● YOUR ASSIGNMENT
Within the data that follows, set down exactly the lines from the one containing "如果在获取新客户以可接受的成" through the one containing "然而，挑战在于较小的客户往往有更高的流失率。**一般来说，SMB （中小性企业）客户倾向于更频繁地更换 SaaS", both ends included.

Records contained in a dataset
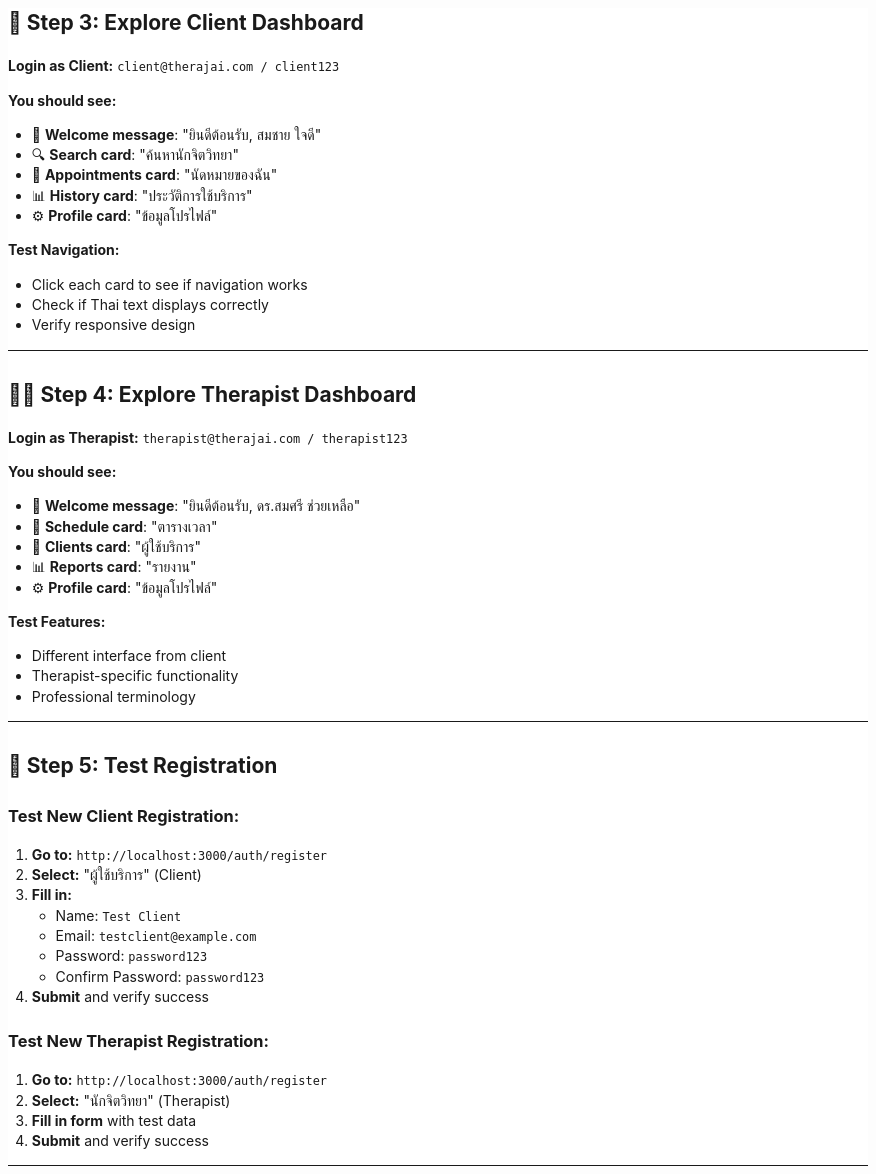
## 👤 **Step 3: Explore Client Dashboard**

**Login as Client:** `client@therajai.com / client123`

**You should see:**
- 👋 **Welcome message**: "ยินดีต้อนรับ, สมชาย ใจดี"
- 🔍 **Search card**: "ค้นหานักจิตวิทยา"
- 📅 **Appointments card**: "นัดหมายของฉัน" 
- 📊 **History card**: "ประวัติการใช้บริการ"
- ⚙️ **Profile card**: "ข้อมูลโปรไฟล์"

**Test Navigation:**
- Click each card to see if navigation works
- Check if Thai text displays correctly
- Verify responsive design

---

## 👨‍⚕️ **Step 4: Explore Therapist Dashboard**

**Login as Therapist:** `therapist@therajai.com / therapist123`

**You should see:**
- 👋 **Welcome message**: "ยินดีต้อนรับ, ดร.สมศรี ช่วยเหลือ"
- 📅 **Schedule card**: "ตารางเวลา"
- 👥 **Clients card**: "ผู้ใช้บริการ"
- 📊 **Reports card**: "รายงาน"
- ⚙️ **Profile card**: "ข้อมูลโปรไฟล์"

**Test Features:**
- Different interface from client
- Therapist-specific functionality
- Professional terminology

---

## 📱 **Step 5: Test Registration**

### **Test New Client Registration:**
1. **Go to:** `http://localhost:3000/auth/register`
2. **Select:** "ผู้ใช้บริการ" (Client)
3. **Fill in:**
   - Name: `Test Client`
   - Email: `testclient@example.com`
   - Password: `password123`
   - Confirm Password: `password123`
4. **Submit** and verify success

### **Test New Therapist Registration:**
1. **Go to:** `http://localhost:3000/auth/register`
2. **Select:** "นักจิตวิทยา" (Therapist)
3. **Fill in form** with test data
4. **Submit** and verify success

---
==
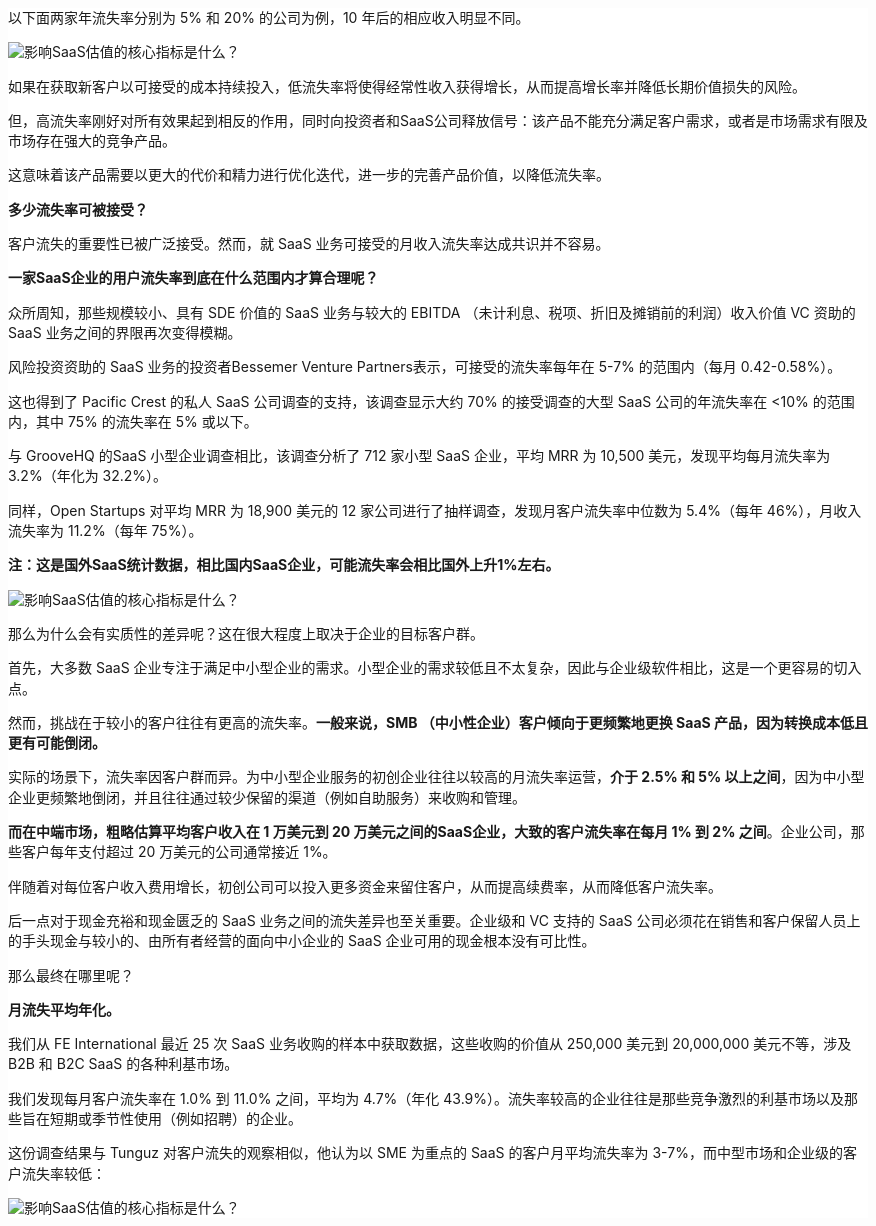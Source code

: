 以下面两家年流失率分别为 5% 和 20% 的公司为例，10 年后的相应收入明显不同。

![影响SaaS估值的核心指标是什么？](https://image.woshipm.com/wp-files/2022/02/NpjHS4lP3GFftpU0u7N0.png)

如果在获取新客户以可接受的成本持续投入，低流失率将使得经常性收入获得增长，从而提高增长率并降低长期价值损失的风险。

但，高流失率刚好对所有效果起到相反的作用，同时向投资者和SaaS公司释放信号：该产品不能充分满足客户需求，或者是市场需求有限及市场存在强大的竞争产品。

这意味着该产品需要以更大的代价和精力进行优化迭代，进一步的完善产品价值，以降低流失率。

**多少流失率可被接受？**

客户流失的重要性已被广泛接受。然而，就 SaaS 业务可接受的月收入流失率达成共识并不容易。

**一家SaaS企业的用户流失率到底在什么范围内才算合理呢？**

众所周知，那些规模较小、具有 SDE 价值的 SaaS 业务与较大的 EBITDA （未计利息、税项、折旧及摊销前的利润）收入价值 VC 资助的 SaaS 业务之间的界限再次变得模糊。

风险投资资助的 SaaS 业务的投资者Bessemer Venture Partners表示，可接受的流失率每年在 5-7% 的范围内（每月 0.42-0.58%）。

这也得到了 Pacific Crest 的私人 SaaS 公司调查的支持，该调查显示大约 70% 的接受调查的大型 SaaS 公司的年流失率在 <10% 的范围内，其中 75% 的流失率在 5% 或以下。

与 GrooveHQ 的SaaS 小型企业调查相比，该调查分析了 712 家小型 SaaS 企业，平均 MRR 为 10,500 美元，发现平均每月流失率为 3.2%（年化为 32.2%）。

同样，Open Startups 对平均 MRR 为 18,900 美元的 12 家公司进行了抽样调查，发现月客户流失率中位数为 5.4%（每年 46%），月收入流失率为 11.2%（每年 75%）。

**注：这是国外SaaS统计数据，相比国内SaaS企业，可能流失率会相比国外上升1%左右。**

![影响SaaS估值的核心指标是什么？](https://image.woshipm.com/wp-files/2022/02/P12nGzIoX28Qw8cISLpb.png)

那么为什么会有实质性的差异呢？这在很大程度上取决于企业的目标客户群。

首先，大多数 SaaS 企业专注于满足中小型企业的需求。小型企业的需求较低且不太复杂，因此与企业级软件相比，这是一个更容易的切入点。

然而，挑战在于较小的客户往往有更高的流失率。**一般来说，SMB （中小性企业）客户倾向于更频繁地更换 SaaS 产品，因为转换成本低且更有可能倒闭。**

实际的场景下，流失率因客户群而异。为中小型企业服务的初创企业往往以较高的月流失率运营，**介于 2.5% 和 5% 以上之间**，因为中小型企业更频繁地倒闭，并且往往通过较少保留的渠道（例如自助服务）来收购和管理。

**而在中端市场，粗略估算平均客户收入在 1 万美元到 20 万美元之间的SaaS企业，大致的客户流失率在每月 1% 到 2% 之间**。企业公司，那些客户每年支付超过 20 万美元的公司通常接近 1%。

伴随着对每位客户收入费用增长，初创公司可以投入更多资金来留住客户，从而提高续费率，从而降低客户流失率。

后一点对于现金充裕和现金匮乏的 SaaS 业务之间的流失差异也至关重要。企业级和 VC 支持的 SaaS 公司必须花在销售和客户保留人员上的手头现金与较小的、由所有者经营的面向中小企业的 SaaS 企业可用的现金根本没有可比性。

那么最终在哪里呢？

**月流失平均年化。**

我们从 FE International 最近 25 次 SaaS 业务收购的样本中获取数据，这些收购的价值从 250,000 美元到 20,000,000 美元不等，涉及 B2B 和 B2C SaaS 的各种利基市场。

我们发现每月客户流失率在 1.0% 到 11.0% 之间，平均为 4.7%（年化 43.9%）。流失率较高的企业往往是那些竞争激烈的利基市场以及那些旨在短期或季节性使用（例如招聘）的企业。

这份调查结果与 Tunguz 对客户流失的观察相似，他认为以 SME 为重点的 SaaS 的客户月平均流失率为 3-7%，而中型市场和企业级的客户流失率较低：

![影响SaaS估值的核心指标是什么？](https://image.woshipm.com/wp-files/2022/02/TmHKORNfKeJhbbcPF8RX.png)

● YOUR SOLUTION
如果在获取新客户以可接受的成本持续投入，低流失率将使得经常性收入获得增长，从而提高增长率并降低长期价值损失的风险。

但，高流失率刚好对所有效果起到相反的作用，同时向投资者和SaaS公司释放信号：该产品不能充分满足客户需求，或者是市场需求有限及市场存在强大的竞争产品。

这意味着该产品需要以更大的代价和精力进行优化迭代，进一步的完善产品价值，以降低流失率。

**多少流失率可被接受？**

客户流失的重要性已被广泛接受。然而，就 SaaS 业务可接受的月收入流失率达成共识并不容易。

**一家SaaS企业的用户流失率到底在什么范围内才算合理呢？**

众所周知，那些规模较小、具有 SDE 价值的 SaaS 业务与较大的 EBITDA （未计利息、税项、折旧及摊销前的利润）收入价值 VC 资助的 SaaS 业务之间的界限再次变得模糊。

风险投资资助的 SaaS 业务的投资者Bessemer Venture Partners表示，可接受的流失率每年在 5-7% 的范围内（每月 0.42-0.58%）。

这也得到了 Pacific Crest 的私人 SaaS 公司调查的支持，该调查显示大约 70% 的接受调查的大型 SaaS 公司的年流失率在 <10% 的范围内，其中 75% 的流失率在 5% 或以下。

与 GrooveHQ 的SaaS 小型企业调查相比，该调查分析了 712 家小型 SaaS 企业，平均 MRR 为 10,500 美元，发现平均每月流失率为 3.2%（年化为 32.2%）。

同样，Open Startups 对平均 MRR 为 18,900 美元的 12 家公司进行了抽样调查，发现月客户流失率中位数为 5.4%（每年 46%），月收入流失率为 11.2%（每年 75%）。

**注：这是国外SaaS统计数据，相比国内SaaS企业，可能流失率会相比国外上升1%左右。**

![影响SaaS估值的核心指标是什么？](https://image.woshipm.com/wp-files/2022/02/P12nGzIoX28Qw8cISLpb.png)

那么为什么会有实质性的差异呢？这在很大程度上取决于企业的目标客户群。

首先，大多数 SaaS 企业专注于满足中小型企业的需求。小型企业的需求较低且不太复杂，因此与企业级软件相比，这是一个更容易的切入点。

然而，挑战在于较小的客户往往有更高的流失率。**一般来说，SMB （中小性企业）客户倾向于更频繁地更换 SaaS 产品，因为转换成本低且更有可能倒闭。**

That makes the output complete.